_EXERCISE BRIEF_:
Look in the material below for the line holding "This is a chance". Set it down exactly, with each later line up to and including the line holding "In total six".

_THE RECORDS_:
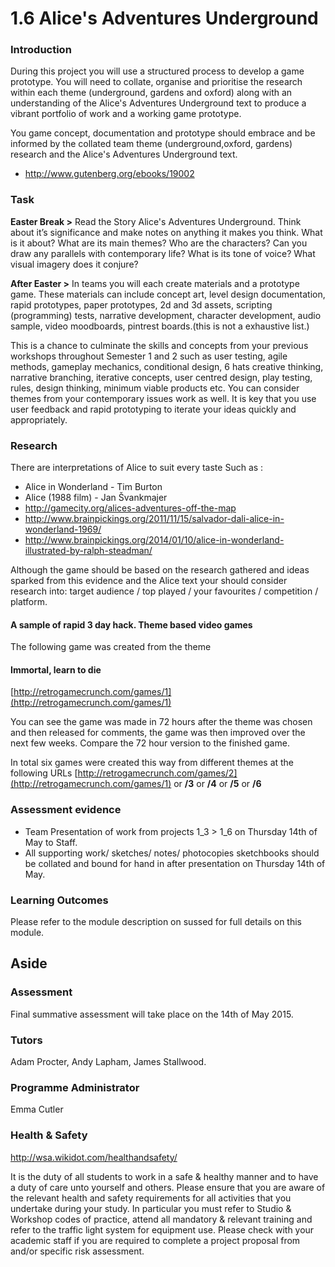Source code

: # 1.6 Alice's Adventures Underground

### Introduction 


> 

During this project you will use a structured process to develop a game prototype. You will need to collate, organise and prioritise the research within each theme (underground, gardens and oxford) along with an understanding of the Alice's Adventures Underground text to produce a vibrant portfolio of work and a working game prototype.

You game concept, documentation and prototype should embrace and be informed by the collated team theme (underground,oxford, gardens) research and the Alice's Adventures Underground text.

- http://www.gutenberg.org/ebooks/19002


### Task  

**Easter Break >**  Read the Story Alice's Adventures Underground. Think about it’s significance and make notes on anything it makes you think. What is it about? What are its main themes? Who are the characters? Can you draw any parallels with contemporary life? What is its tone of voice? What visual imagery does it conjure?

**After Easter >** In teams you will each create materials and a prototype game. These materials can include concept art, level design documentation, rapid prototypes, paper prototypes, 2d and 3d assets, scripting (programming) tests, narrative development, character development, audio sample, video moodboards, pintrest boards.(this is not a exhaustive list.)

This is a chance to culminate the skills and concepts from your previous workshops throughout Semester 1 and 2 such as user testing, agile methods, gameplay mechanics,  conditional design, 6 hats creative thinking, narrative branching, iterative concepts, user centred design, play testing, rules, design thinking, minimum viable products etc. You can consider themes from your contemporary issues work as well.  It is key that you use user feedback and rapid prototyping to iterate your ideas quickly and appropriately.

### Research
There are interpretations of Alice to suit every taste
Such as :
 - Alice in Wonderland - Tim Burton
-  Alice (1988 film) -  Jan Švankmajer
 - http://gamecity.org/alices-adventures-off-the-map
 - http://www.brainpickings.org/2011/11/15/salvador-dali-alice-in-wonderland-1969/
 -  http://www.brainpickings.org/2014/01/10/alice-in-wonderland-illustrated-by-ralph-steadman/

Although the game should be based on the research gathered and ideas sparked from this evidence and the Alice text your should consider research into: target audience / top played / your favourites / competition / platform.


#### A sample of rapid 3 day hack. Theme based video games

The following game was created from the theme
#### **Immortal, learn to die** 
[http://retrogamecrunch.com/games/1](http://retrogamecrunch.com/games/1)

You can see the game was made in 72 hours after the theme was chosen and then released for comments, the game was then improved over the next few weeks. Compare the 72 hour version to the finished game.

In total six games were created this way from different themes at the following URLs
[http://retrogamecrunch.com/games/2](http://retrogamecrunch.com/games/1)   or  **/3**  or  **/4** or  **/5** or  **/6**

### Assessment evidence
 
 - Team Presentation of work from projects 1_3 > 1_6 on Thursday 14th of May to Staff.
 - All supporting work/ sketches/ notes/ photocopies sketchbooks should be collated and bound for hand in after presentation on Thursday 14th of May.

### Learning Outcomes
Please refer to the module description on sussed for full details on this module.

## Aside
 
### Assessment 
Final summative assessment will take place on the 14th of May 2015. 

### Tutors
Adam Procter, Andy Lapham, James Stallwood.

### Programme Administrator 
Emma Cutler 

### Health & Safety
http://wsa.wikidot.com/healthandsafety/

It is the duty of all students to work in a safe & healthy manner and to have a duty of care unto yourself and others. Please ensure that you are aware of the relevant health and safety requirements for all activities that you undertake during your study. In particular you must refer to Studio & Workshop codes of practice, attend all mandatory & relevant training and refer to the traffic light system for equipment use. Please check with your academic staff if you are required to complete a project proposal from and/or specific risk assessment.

...

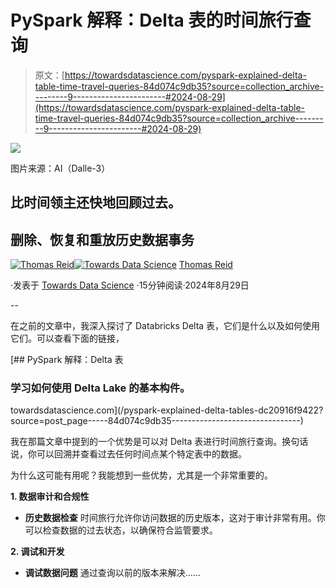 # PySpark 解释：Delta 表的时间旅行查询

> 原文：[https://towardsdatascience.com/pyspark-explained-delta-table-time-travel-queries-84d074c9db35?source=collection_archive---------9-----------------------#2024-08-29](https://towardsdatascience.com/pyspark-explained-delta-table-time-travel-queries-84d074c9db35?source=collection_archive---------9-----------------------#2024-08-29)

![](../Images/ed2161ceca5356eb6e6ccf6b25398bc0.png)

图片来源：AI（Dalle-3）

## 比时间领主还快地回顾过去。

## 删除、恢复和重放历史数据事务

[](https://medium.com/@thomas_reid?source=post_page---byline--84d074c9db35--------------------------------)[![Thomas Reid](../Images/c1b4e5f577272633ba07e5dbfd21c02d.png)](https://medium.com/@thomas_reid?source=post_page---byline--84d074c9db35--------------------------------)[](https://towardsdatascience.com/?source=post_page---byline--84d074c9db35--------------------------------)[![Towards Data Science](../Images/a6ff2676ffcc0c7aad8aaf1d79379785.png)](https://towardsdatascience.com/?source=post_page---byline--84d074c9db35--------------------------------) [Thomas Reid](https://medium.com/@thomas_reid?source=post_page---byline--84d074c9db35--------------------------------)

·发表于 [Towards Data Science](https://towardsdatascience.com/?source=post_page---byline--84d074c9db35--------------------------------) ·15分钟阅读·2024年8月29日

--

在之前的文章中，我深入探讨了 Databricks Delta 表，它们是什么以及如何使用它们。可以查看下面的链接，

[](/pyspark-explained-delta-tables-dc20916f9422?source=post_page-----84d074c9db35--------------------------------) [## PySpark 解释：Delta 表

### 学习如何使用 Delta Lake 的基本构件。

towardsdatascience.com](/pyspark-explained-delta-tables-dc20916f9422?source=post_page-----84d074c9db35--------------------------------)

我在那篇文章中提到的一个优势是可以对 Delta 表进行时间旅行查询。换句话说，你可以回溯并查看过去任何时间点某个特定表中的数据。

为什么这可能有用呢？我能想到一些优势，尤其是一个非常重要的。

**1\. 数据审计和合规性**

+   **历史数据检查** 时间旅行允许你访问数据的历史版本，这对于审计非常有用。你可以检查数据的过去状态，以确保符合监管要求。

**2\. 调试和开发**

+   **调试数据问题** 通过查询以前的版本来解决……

_ANSWER AREA_:
This is a chance to culminate the skills and concepts from your previous workshops throughout Semester 1 and 2 such as user testing, agile methods, gameplay mechanics,  conditional design, 6 hats creative thinking, narrative branching, iterative concepts, user centred design, play testing, rules, design thinking, minimum viable products etc. You can consider themes from your contemporary issues work as well.  It is key that you use user feedback and rapid prototyping to iterate your ideas quickly and appropriately.

### Research
There are interpretations of Alice to suit every taste
Such as :
 - Alice in Wonderland - Tim Burton
-  Alice (1988 film) -  Jan Švankmajer
 - http://gamecity.org/alices-adventures-off-the-map
 - http://www.brainpickings.org/2011/11/15/salvador-dali-alice-in-wonderland-1969/
 -  http://www.brainpickings.org/2014/01/10/alice-in-wonderland-illustrated-by-ralph-steadman/

Although the game should be based on the research gathered and ideas sparked from this evidence and the Alice text your should consider research into: target audience / top played / your favourites / competition / platform.


#### A sample of rapid 3 day hack. Theme based video games

The following game was created from the theme
#### **Immortal, learn to die** 
[http://retrogamecrunch.com/games/1](http://retrogamecrunch.com/games/1)

You can see the game was made in 72 hours after the theme was chosen and then released for comments, the game was then improved over the next few weeks. Compare the 72 hour version to the finished game.

In total six games were created this way from different themes at the following URLs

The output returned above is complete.